What is intellectual disability?

Published: March 23, 2015 / 0 Comments

intellectual disability

Intellectual disability is a lot more common than most people realise. In fact, four out of every 100 South Africans are affected by some level of intellectual impairment, according to Cape Mental Health. In the Western Cape alone, for every thousand people (and our population is over 5 million), 25 have an IQ between 50 and 80 (with 100 being widely regarded as an ‘average’ IQ score). Yet not nearly enough is known about the condition.

In an effort to raise awareness and provide the necessary support services to those with mental illness and the affected, March has been designated national Intellectual Disability Awareness Month. When it comes to defining the condition, however, blanket categorisation is impossible, says educational psychologist Dr Hermanean Laauwen, former Director of Inclusion and Special Schools in the Gauteng Department of Education and current Principal of SACAP’s Johannesburg Campus. “Intellectual disability defies precise classification because it covers a vast spectrum of disability, from mild (a slow learner, for instance) to profound (an inability to walk, talk, feed oneself or use the toilet). But the important thing to remember is that people affected by intellectual disability are not ill, although the disability might be caused by an illness such as meningitis.”
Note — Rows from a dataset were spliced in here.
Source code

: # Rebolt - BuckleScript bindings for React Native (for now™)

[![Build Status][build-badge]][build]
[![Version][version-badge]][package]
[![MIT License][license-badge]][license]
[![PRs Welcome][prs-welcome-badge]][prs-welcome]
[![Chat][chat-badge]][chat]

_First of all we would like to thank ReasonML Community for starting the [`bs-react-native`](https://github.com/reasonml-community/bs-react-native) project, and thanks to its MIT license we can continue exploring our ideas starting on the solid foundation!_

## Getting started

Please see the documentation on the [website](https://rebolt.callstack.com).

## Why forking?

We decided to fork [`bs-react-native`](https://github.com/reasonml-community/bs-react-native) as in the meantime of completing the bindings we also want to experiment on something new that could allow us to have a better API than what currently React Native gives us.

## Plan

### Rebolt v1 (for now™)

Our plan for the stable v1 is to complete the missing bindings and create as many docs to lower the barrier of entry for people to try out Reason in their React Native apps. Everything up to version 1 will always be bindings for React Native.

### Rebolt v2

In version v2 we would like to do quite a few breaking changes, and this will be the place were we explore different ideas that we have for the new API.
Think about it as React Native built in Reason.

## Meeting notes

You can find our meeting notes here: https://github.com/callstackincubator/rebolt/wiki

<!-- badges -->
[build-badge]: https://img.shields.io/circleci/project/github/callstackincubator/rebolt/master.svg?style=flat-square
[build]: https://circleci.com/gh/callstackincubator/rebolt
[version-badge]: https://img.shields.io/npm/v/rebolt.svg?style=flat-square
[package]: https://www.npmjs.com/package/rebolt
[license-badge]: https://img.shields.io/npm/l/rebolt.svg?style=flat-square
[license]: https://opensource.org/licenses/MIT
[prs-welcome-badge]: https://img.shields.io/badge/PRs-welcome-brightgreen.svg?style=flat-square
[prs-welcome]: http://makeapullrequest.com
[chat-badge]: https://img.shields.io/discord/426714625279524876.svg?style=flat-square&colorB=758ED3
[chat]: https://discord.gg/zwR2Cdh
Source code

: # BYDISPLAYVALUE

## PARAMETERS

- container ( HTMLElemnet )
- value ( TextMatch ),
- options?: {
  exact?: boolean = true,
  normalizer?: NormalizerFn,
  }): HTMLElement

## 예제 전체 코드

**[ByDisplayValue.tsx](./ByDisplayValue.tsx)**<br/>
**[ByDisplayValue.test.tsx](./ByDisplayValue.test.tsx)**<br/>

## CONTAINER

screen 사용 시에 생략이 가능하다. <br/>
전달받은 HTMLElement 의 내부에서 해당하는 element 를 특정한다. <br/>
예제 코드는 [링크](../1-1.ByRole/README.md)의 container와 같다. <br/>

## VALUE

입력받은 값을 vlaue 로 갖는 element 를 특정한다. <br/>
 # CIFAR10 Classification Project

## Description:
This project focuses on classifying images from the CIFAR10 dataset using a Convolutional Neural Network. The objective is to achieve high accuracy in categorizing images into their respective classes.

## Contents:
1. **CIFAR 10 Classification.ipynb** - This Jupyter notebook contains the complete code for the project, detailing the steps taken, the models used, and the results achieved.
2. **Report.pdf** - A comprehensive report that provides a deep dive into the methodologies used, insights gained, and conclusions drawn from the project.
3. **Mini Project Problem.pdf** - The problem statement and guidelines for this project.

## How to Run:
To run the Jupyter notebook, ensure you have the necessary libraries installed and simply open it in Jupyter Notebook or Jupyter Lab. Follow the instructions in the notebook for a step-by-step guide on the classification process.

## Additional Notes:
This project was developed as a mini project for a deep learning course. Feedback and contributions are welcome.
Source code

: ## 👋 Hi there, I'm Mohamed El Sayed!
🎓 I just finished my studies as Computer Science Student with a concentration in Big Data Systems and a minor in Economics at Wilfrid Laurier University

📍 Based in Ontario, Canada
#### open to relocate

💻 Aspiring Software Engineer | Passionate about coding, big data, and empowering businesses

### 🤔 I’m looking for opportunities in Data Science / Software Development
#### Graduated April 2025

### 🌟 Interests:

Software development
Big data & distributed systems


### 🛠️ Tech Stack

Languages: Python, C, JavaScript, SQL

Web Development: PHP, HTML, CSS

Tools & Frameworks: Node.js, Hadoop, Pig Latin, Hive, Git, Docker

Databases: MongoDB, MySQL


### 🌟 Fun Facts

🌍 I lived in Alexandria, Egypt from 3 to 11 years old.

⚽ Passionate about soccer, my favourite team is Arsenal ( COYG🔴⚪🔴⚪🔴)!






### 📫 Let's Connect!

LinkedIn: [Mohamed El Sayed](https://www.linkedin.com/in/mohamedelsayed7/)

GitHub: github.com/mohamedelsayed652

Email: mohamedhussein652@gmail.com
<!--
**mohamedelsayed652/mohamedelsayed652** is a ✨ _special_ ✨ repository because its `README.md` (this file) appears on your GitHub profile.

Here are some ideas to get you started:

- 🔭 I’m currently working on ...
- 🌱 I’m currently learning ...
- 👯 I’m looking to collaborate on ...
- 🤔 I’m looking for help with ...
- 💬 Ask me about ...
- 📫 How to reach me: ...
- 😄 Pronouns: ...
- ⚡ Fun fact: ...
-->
Naming and categorisation are also avoided, Dr Laauwen points out, in an effort to prevent the stigmatisation that so often comes part and parcel with such ‘labelling’: “Pigeonholing, as it were, has a tendency to lead to the abuse of the basic human dignity of these individuals so we steer away from it completely, favouring, instead, diagnostic criteria that serve only to ascertain the appropriate support interventions required by those in need.”

Causes of intellectual disability are equally difficult to pin down, says Dr Laauwen. “They range from genetic to defects of birth, infections (such as German measles or the aforementioned meningitis) to brain trauma and even malnutrition in infancy.” She adds that, in South Africa, Foetal Alcohol Spectrum Disorder (FASD), a range of permanent birth defects caused by the maternal intake of alcohol, is also a major cause of intellectual disability.

In fact, the World Health Organisation has revealed that FASD is the leading cause of mental retardation in South Africa. Nationally, the FASD rate is estimated to be 14 out of every 1 000 births. The Foundation for Alcohol Related Research (FARR) estimates that there are 1 million FASD people in the country’s population, plus another 5 million alcohol-damaged individuals. This means that there are 6 million people who are mentally and physically disabled by the effects of alcohol.

As varied are the causes of intellectual disability, so too are the symptoms. Dr Laauwen explains that intellectual disability can be difficult to diagnose precisely because its symptoms are often masked: “While physical abnormalities can be present, this is not always the case,” she says. “As a result, diagnosis is often based on behavioral criteria: how easily can the person form complex concepts? What are their problem-solving skills like? How socially competent are they? Are they practically able to cope with the demands of everyday life?”

According to Dr Laauwen, diagnosis is best made in infancy or early childhood: “The sooner support structures are set in place for those with intellectual challenges, the better,” she says, explaining that these may include everything from remedial schooling to round-the-clock healthcare. “The services of social workers and organisations like Cape Mental Health are crucial in supplying the necessary intervention,” she insists, adding, “The most important thing is that a continuum of support be established from as early as possible in order to help those with an intellectual disability reach their full potential.”